As pension reforms spark outrage across Europe, the Italian government has quietly raised the retirement age by more than three years as part of an austerity plan passed into law on Thursday by parliament.

“It’s Europe’s most sweeping pension reform, (approved) without a single day of demonstrations,” crowed Economy Minister Giulio Tremonti last week.

The unpopular austerity measures totalling 25 billion euros ($A36.46 billion) call for a three-year salary freeze for public workers, a 10 per cent cut in ministry budgets, less funding for local governments and more action to combat tax evasion, among other measures.

But in a shift largely ignored by the Italian opposition and by the media, the new law, building on broad outlines approved last year, will also raise retirement age gradually from 2015 in a complex system tied to life expectancy.
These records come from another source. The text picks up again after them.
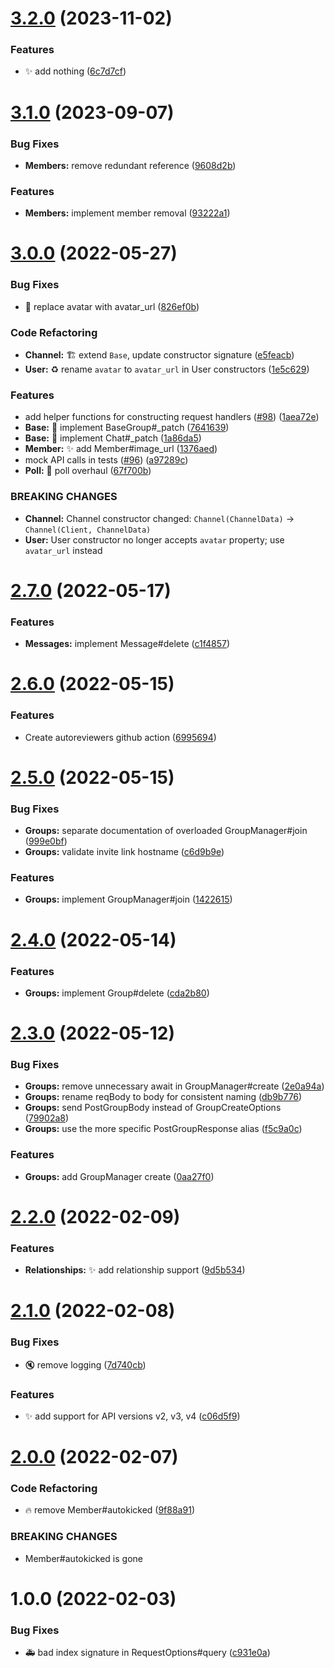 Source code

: # [3.2.0](https://github.com/groupme-js/node-groupme/compare/v3.1.0...v3.2.0) (2023-11-02)


### Features

* :sparkles: add nothing ([6c7d7cf](https://github.com/groupme-js/node-groupme/commit/6c7d7cfdb102f37690fa6d6f4e840bb4c4aeb193))

# [3.1.0](https://github.com/groupme-js/node-groupme/compare/v3.0.0...v3.1.0) (2023-09-07)


### Bug Fixes

* **Members:** remove redundant reference ([9608d2b](https://github.com/groupme-js/node-groupme/commit/9608d2bc5de711724d1956fc62348227967d7522))


### Features

* **Members:** implement member removal ([93222a1](https://github.com/groupme-js/node-groupme/commit/93222a18a854081c04a8c588524ed82f0c11b1b0))

# [3.0.0](https://github.com/groupme-js/node-groupme/compare/v2.7.0...v3.0.0) (2022-05-27)


### Bug Fixes

* :rotating_light: replace avatar with avatar_url ([826ef0b](https://github.com/groupme-js/node-groupme/commit/826ef0be0661a0363ff26a2dc0815964fa23decc))


### Code Refactoring

* **Channel:** :building_construction: extend `Base`, update constructor signature ([e5feacb](https://github.com/groupme-js/node-groupme/commit/e5feacbd0e914281c264200b75d44eee08b747f6))
* **User:** :recycle: rename `avatar` to `avatar_url` in User constructors ([1e5c629](https://github.com/groupme-js/node-groupme/commit/1e5c629cb6b626fbe6c21eb62195b8c325f88ebd))


### Features

* add helper functions for constructing request handlers ([#98](https://github.com/groupme-js/node-groupme/issues/98)) ([1aea72e](https://github.com/groupme-js/node-groupme/commit/1aea72e239121f0b2698ae4f7c943c25be16fa0a))
* **Base:** :poop: implement BaseGroup#_patch ([7641639](https://github.com/groupme-js/node-groupme/commit/7641639f7409c2f9cf56ac857688e8b99c6a7d0b))
* **Base:** :poop: implement Chat#_patch ([1a86da5](https://github.com/groupme-js/node-groupme/commit/1a86da567e22fecfcd41b379c0a0f397cc1442e2))
* **Member:** :sparkles: add Member#image_url ([1376aed](https://github.com/groupme-js/node-groupme/commit/1376aed6da22349710f0fc6e6aef484ab42a03dc))
* mock API calls in tests ([#96](https://github.com/groupme-js/node-groupme/issues/96)) ([a97289c](https://github.com/groupme-js/node-groupme/commit/a97289cd8b39def11edf5a77baca66038af1ddc8))
* **Poll:** :beers: poll overhaul ([67f700b](https://github.com/groupme-js/node-groupme/commit/67f700b209dd63a886e15bcfbb40e3617e308216))


### BREAKING CHANGES

* **Channel:** Channel constructor changed:
`Channel(ChannelData)` -> `Channel(Client, ChannelData)`
* **User:** User constructor no longer accepts `avatar` property; use `avatar_url` instead

# [2.7.0](https://github.com/groupme-js/node-groupme/compare/v2.6.0...v2.7.0) (2022-05-17)


### Features

* **Messages:** implement Message#delete ([c1f4857](https://github.com/groupme-js/node-groupme/commit/c1f4857d1f26af907036c2beab5426342b98c465))

# [2.6.0](https://github.com/groupme-js/node-groupme/compare/v2.5.0...v2.6.0) (2022-05-15)


### Features

* Create autoreviewers github action ([6995694](https://github.com/groupme-js/node-groupme/commit/69956940c5033e592bc664a215ad5c2ddfe2e2d0))

# [2.5.0](https://github.com/groupme-js/node-groupme/compare/v2.4.0...v2.5.0) (2022-05-15)


### Bug Fixes

* **Groups:** separate documentation of overloaded GroupManager#join ([999e0bf](https://github.com/groupme-js/node-groupme/commit/999e0bf96178ed3c8879cd75a59762b7a50ea9ee))
* **Groups:** validate invite link hostname ([c6d9b9e](https://github.com/groupme-js/node-groupme/commit/c6d9b9ef22f74bcb7a5ecc04674855bb3e382942))


### Features

* **Groups:** implement GroupManager#join ([1422615](https://github.com/groupme-js/node-groupme/commit/14226158603bfec87437f14093c14887935fe7aa))

# [2.4.0](https://github.com/groupme-js/node-groupme/compare/v2.3.0...v2.4.0) (2022-05-14)


### Features

* **Groups:** implement Group#delete ([cda2b80](https://github.com/groupme-js/node-groupme/commit/cda2b80a12ebb59e9ff8a2f99f300532b9645735))

# [2.3.0](https://github.com/groupme-js/node-groupme/compare/v2.2.0...v2.3.0) (2022-05-12)


### Bug Fixes

* **Groups:** remove unnecessary await in GroupManager#create ([2e0a94a](https://github.com/groupme-js/node-groupme/commit/2e0a94a399db6f6f37b482c0e2d9ab116add13af))
* **Groups:** rename reqBody to body for consistent naming ([db9b776](https://github.com/groupme-js/node-groupme/commit/db9b776c9761ecf9bbb0ef7ae2e989e17f34327f))
* **Groups:** send PostGroupBody instead of GroupCreateOptions ([79902a8](https://github.com/groupme-js/node-groupme/commit/79902a803c0b70f856dc837316dbb9d98cc2d734))
* **Groups:** use the more specific PostGroupResponse alias ([f5c9a0c](https://github.com/groupme-js/node-groupme/commit/f5c9a0cd3197c27cecff2e9a0041184af6f61136))


### Features

* **Groups:** add GroupManager create ([0aa27f0](https://github.com/groupme-js/node-groupme/commit/0aa27f0ba8d0a9533edea97669bbfead9f82a55a))

# [2.2.0](https://github.com/groupme-js/node-groupme/compare/v2.1.0...v2.2.0) (2022-02-09)


### Features

* **Relationships:** :sparkles: add relationship support ([9d5b534](https://github.com/groupme-js/node-groupme/commit/9d5b534882b42327725aa122ee805cea6ddaa490))

# [2.1.0](https://github.com/groupme-js/node-groupme/compare/v2.0.0...v2.1.0) (2022-02-08)


### Bug Fixes

* :mute: remove logging ([7d740cb](https://github.com/groupme-js/node-groupme/commit/7d740cb6d80cdcd3d5eb976f6734605c55455b15))


### Features

* :sparkles: add support for API versions v2, v3, v4 ([c06d5f9](https://github.com/groupme-js/node-groupme/commit/c06d5f9c19f5a8dd1d33c948fb6f0e4859e01720))

# [2.0.0](https://github.com/groupme-js/node-groupme/compare/v1.0.0...v2.0.0) (2022-02-07)


### Code Refactoring

* :fire: remove Member#autokicked ([9f88a91](https://github.com/groupme-js/node-groupme/commit/9f88a91f3227abe2d078485da35d1d822c6d0381))


### BREAKING CHANGES

* Member#autokicked is gone

# 1.0.0 (2022-02-03)


### Bug Fixes

* :ambulance: bad index signature in RequestOptions#query ([c931e0a](https://github.com/groupme-js/node-groupme/commit/c931e0a847802b12918af5daa99481e012c375a0))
The national pensions institute INPS says its current estimates show that by 2050 people will be retiring more than three years later under the reform, and the state will have saved 86.9 billion euros ($A126.73 billion).

In France and Greece, plans to reform pensions to rein in budget deficits have sparked country-wide strikes and mass protests.

In Italy, while the austerity cuts sparked protests and strikes among a cross-section of Italian society including judges, diplomats, civil servants, public sector doctors and museum curators, the pension reform has passed under the radar, despite its size.

The government, the Italian press and even unions, some of which have been vocal on the budget cuts, have paid scant attention to pensions.

Some unions even approved the plan as a responsible move at a time when markets are so concerned over public finances.

“It’s a useful intervention that will further stabilise the pension system,” said Domenico Proietti of the moderate UIL union.

But others believe such a major reform should not have not been grouped together with the rest of the budget cuts.

“In the past, pension reforms have always been a sensitive issue,” said Maurizio Del Conte, labour law professor at Milan’s Bocconi University, recalling reforms that balanced pension accounts in 1995 and 2007.

The government used “the most effective way to change pensions: deferring the effects over time,” Del Conte added.

Italy’s complex pension system allows for two options to retire. Men in the private sector and both men and women civil servants can currently retire at age 65, while women in the private sector can retire at age 60.

By 2050, these ages will rise to 68 years and four months and 63 years and five months respectively, according to the INPS.

Alternatively anyone who has paid into the system for 35 years can currently retire at age 62, a figure that will rise to age 65 and four months, INPS says.